Work to be completed
Transcribe the entries below with complete accuracy, excluding the pictures.

Dataset entries
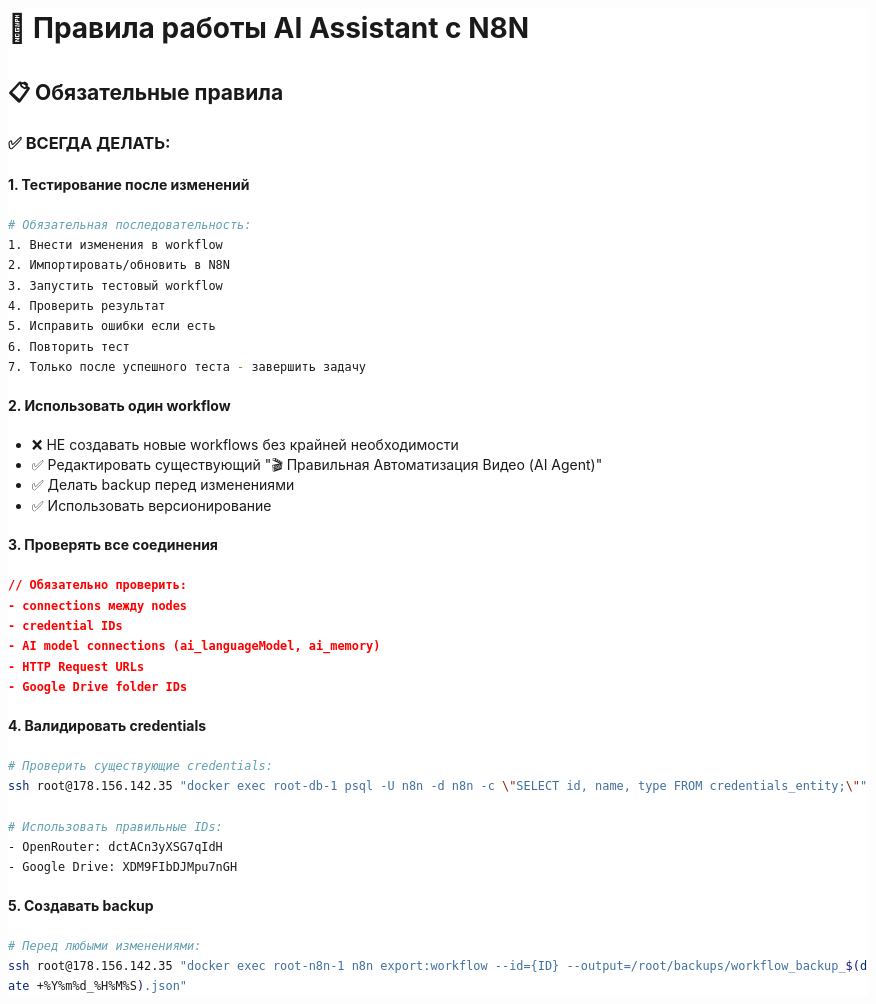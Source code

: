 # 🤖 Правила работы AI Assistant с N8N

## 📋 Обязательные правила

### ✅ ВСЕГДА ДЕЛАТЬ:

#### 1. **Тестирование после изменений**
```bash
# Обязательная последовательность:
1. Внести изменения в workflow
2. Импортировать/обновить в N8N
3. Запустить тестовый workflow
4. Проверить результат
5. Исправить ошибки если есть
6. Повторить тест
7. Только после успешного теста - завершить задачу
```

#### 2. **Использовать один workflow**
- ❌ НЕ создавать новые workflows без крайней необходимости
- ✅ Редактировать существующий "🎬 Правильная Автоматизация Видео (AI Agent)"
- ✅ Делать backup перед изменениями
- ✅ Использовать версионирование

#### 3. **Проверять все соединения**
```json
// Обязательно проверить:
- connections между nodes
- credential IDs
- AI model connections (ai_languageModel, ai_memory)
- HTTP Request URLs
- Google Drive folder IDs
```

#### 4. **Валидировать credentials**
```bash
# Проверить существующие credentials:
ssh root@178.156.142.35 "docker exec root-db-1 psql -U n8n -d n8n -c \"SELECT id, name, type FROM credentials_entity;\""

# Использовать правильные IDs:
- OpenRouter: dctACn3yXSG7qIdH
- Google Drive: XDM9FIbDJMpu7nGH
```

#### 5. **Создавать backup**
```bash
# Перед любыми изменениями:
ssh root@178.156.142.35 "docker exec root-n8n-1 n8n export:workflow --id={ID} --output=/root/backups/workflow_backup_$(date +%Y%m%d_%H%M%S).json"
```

Answer to this problem
Source code

: # 🤖 Правила работы AI Assistant с N8N

## 📋 Обязательные правила

### ✅ ВСЕГДА ДЕЛАТЬ:

#### 1. **Тестирование после изменений**
```bash
# Обязательная последовательность:
1. Внести изменения в workflow
2. Импортировать/обновить в N8N
3. Запустить тестовый workflow
4. Проверить результат
5. Исправить ошибки если есть
6. Повторить тест
7. Только после успешного теста - завершить задачу
```

#### 2. **Использовать один workflow**
- ❌ НЕ создавать новые workflows без крайней необходимости
- ✅ Редактировать существующий "🎬 Правильная Автоматизация Видео (AI Agent)"
- ✅ Делать backup перед изменениями
- ✅ Использовать версионирование

#### 3. **Проверять все соединения**
```json
// Обязательно проверить:
- connections между nodes
- credential IDs
- AI model connections (ai_languageModel, ai_memory)
- HTTP Request URLs
- Google Drive folder IDs
```

#### 4. **Валидировать credentials**
```bash
# Проверить существующие credentials:
ssh root@178.156.142.35 "docker exec root-db-1 psql -U n8n -d n8n -c \"SELECT id, name, type FROM credentials_entity;\""

# Использовать правильные IDs:
- OpenRouter: dctACn3yXSG7qIdH
- Google Drive: XDM9FIbDJMpu7nGH
```

#### 5. **Создавать backup**
```bash
# Перед любыми изменениями:
ssh root@178.156.142.35 "docker exec root-n8n-1 n8n export:workflow --id={ID} --output=/root/backups/workflow_backup_$(date +%Y%m%d_%H%M%S).json"
```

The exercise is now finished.